Mas se foi maltratado na sua chegada, acabou os seus dias também do modo mais indesejável para uma pessoa do seu tempo: uma cruz, da qual estavam isentos os romanos, por se considerar um tal tipo de morte inaceitável para a dignidade de quem pertencia a Roma como cidadão. Lembremos, a propósito, que S. Pedro, judeu, foi crucificado, mas S. Paulo, decepado por possuir a cidadania romana.
Ou seja, Cristo recebeu o desprezo do homem quando iniciou, junto de nós, a sua passagem terrena e quando, no seu final, ofereceu a vida no sacrifício humilhante do Calvário. Dizendo doutra maneira: no princípio foi mal recebido e, no final, conheceu uma péssima despedida. Não podia ser pior: um estábulo e uma cruz, eis o que nós Lhe oferecemos.
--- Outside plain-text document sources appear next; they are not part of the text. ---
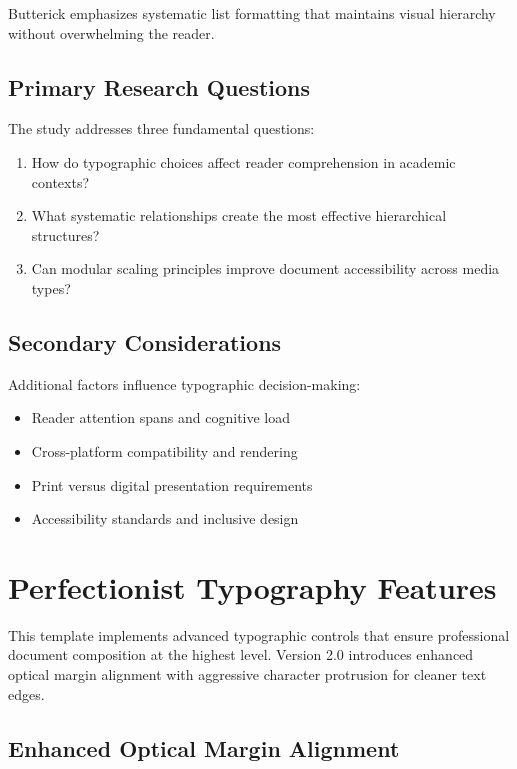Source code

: \documentclass[11pt]{article}
\begin{document}
Butterick emphasizes systematic list formatting that maintains visual hierarchy without overwhelming the reader.

\subsection{Primary Research Questions}

The study addresses three fundamental questions:

\begin{enumerate}
\item How do typographic choices affect reader comprehension in academic contexts?
\item What systematic relationships create the most effective hierarchical structures?
\item Can modular scaling principles improve document accessibility across media types?
\end{enumerate}

\subsection{Secondary Considerations}

Additional factors influence typographic decision-making:

\begin{itemize}
\item Reader attention spans and cognitive load
\item Cross-platform compatibility and rendering
\item Print versus digital presentation requirements
\item Accessibility standards and inclusive design
\end{itemize}

\section{Perfectionist Typography Features}

This template implements advanced typographic controls that ensure professional document composition at the highest level. Version 2.0 introduces enhanced optical margin alignment with aggressive character protrusion for cleaner text edges.

\subsection{Enhanced Optical Margin Alignment}
\end{document}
Tudo isto nos faz entender melhor as razões da sua benevolência para connosco, quando aumenta substancialmente a frequência do perdão que devemos exercer, sempre que ofendidos ou denegridos por alguém. “Não – diz a S. Pedro – até sete vezes, mas até setenta vezes sete”(Mt 18, 21-22). Esta bitola tão alta, enche-nos de confiança na sua boa vontade para nos salvar e revela da sua parte um rigoroso conhecimento da qualidade comportamental do homem. Se o seu perdão fosse mais escasso, quem poderia salvar-se?
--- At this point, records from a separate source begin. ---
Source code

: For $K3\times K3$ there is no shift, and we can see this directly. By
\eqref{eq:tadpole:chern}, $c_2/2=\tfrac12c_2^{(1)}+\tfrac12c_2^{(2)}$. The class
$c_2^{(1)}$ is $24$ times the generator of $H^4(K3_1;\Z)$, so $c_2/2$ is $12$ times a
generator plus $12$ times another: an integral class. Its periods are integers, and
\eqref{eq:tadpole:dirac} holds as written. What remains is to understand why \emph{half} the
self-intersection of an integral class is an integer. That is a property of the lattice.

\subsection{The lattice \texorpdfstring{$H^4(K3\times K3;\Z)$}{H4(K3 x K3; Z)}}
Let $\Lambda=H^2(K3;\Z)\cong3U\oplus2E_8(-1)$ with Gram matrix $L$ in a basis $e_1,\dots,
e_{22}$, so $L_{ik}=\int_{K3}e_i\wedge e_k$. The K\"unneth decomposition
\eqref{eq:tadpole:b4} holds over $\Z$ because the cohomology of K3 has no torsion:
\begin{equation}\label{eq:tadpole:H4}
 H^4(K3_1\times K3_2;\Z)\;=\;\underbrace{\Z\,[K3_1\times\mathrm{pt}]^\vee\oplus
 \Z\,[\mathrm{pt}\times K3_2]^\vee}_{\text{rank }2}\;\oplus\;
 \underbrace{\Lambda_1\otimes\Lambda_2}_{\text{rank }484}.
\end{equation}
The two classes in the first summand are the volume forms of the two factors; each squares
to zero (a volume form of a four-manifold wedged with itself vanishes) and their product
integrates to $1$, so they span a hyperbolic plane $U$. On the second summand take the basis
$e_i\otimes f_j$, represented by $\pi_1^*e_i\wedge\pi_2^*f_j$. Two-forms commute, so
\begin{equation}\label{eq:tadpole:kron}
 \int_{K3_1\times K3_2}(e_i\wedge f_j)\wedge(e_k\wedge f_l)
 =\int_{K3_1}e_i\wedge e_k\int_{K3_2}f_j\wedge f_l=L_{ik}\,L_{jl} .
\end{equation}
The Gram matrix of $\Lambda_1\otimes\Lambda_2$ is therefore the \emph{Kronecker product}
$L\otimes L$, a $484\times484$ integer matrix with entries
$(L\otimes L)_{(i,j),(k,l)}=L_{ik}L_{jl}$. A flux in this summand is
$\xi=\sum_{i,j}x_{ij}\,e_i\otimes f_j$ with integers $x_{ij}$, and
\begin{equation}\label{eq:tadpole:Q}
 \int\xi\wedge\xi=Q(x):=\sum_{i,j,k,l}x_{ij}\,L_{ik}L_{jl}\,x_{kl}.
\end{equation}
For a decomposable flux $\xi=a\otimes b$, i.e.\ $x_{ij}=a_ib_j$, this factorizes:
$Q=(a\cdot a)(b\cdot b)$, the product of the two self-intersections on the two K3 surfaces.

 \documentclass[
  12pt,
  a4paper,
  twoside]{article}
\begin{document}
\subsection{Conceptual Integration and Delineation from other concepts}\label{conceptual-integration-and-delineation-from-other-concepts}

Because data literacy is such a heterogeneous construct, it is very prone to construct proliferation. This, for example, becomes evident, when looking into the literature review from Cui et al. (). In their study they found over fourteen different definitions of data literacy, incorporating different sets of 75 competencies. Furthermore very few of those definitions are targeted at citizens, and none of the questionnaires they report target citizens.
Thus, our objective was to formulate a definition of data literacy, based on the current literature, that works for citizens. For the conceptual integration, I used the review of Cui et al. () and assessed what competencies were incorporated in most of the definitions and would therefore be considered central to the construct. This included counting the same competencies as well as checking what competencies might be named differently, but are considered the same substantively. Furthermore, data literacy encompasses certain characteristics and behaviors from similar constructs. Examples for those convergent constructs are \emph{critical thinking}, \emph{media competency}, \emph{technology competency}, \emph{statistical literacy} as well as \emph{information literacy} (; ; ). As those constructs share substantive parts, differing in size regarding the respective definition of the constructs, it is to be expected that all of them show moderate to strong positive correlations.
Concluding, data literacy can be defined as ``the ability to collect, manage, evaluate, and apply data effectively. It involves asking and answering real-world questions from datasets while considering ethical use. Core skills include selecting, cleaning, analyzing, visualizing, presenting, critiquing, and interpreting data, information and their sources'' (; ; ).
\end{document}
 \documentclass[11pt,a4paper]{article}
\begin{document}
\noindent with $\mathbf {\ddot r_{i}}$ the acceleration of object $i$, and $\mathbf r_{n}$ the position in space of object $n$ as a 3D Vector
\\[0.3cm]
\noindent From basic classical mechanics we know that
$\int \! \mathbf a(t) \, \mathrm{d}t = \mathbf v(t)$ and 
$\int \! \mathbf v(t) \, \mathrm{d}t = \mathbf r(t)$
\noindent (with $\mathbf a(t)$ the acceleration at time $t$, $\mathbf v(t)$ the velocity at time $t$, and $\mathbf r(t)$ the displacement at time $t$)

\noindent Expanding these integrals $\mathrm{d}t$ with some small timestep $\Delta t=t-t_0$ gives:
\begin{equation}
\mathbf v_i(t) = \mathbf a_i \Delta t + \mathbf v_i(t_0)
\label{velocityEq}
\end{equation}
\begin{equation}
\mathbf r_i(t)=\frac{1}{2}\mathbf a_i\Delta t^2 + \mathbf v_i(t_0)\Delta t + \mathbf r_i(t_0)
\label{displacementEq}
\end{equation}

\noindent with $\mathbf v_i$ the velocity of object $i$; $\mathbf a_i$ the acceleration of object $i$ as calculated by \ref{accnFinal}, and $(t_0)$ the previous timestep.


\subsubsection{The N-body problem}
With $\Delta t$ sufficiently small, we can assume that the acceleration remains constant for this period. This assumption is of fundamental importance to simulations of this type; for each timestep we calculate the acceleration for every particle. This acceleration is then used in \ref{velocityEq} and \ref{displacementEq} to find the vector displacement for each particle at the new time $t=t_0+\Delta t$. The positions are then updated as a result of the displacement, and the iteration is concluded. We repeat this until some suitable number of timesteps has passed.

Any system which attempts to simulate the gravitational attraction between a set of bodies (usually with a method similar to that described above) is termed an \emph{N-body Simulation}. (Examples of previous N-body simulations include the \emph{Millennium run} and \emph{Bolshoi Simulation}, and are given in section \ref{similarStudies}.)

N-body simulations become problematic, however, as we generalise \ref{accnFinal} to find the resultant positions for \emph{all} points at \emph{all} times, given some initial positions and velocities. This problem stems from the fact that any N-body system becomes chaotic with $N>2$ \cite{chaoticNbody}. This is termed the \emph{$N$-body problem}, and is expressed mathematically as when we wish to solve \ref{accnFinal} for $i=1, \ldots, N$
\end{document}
Se Cristo – Deus feito homem – apresenta esta tolerância tão forte em relação à nossa conduta (fruto do seu sentido de responsabilidade e do amor sublime que nos tem), ao encarnar, manifesta-nos com clareza que entre Ele e o pecado não existe qualquer relação nem proximidade. Não é que Ele não tenha perfeita consciência de que somos pecadores. Por isso, sempre nos releva as faltas, desde que o arrependimento sincero nos leve a pedir perdão com respeito e sinceridade humilde.
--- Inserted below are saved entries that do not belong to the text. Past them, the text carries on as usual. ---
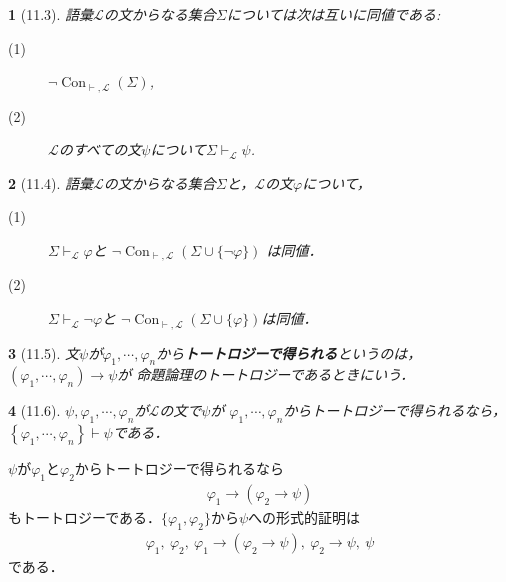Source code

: \documentclass[a4j,10.5pt,oneside,openany]{jsbook}
\theoremstyle{mystyle}
\newtheorem{thm}{\color{DarkMidnightBlue}{定理}}[section]
\newtheorem{dfn}[thm]{\color{PakistanGreen}{定義}}
\newcommand{\Con}{\operatorname{Con}} %
\begin{document}
	\begin{screen}
		\begin{thm}[11.3]
			語彙$\mathcal{L}$の文からなる集合$\Sigma$については次は互いに同値である:
			\begin{description}
				\item[(1)] $\neg \Con_{\vdash,\mathcal{L}}(\Sigma)$,
				\item[(2)] $\mathcal{L}$のすべての文$\psi$について$\Sigma \vdash_{\mathcal{L}} \psi$.
			\end{description}
		\end{thm}
	\end{screen}
	
	\begin{screen}
		\begin{thm}[11.4]
			語彙$\mathcal{L}$の文からなる集合$\Sigma$と，$\mathcal{L}$の文$\varphi$について，
			\begin{description}
				\item[(1)] $\Sigma \vdash_{\mathcal{L}} \varphi$と
					$\neg \Con_{\vdash,\mathcal{L}}(\Sigma \cup \{\neg \varphi\})$
					は同値．
				\item[(2)] $\Sigma \vdash_{\mathcal{L}} \neg \varphi$と
					$\neg \Con_{\vdash,\mathcal{L}}(\Sigma \cup \{\varphi\})$は同値．
			\end{description}
		\end{thm}
	\end{screen}
	
	\begin{screen}
		\begin{dfn}[11.5]
			文$\psi$が$\varphi_{1},\cdots,\varphi_{n}$から{\bf トートロジーで得られる}というのは，
			$\left(\varphi_{1},\cdots,\varphi_{n}\right) \rightarrow \psi$が
			命題論理のトートロジーであるときにいう．
		\end{dfn}
	\end{screen}
	
	\begin{screen}
		\begin{thm}[11.6]
			$\psi,\varphi_{1},\cdots,\varphi_{n}$が$\mathcal{L}$の文で$\psi$が
			$\varphi_{1},\cdots,\varphi_{n}$からトートロジーで得られるなら，
			$\left\{\varphi_{1},\cdots,\varphi_{n}\right\} \vdash \psi$である．
		\end{thm}
	\end{screen}
	
	$\psi$が$\varphi_{1}$と$\varphi_{2}$からトートロジーで得られるなら
	\begin{align}
		\varphi_{1} \rightarrow (\varphi_{2} \rightarrow \psi)
	\end{align}
	もトートロジーである．$\{\varphi_{1},\varphi_{2}\}$から$\psi$への形式的証明は
	\begin{align}
		\varphi_{1},\ \varphi_{2},\ \varphi_{1} \rightarrow (\varphi_{2} \rightarrow \psi),\ 
		\varphi_{2} \rightarrow \psi,\ \psi
	\end{align}
	である．
	
\end{document}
No entanto, quem O traz ao mundo, na sua qualidade de Mãe, é Nossa Senhora, que nasceu, por obra e graça da Santíssima Trindade, isenta de qualquer tipo de pecado. Por isso, é chamada Imaculada.
Ou seja, Cristo acarreta sobre os seus ombros, como costuma dizer-se, com todas as consequências que o pecado humano nos trouxe. Contudo, nunca se deixa tocar por ele. O seu combate, vitorioso e humilde, não se compadece com qualquer ligação, da sua parte, com esse mal moral, que a todos nos toca, e nos leva, tantas vezes, com voluntariedade, a não fazer o que devemos ou a fazer o que não devemos. Isso é o pecado. E se a sua Mãe – que é Mãe de Deus –, e O trouxe ao mundo, fosse contaminada por esse mal, a actuação de Cristo não afrontaria os sofrimentos e as humilhações que sofreu, com o mesmo grau de liberdade, que era perfeita e, por isso, mais valiosa, determinada e voluntária. E ao mesmo tempo, mais dolorosa por ser sempre consequência da conduta alheia, de todo o homem insubmisso e orgulhoso, mas não de qualquer acção sua, moralmente menos perfeita. Maria Santíssima, ajuda-nos assim, com o seu nascimento isento de qualquer falta, a entender melhor o sacrifício redentor do seu Filho. A sua origem maternal não conheceu nem O poluiu com qualquer tipo de imperfeição moral, como o exigia a condição divina de Jesus. Por isso, tudo o que Ele fez em prol da nossa salvação, teve um valor incomensurável e eficaz.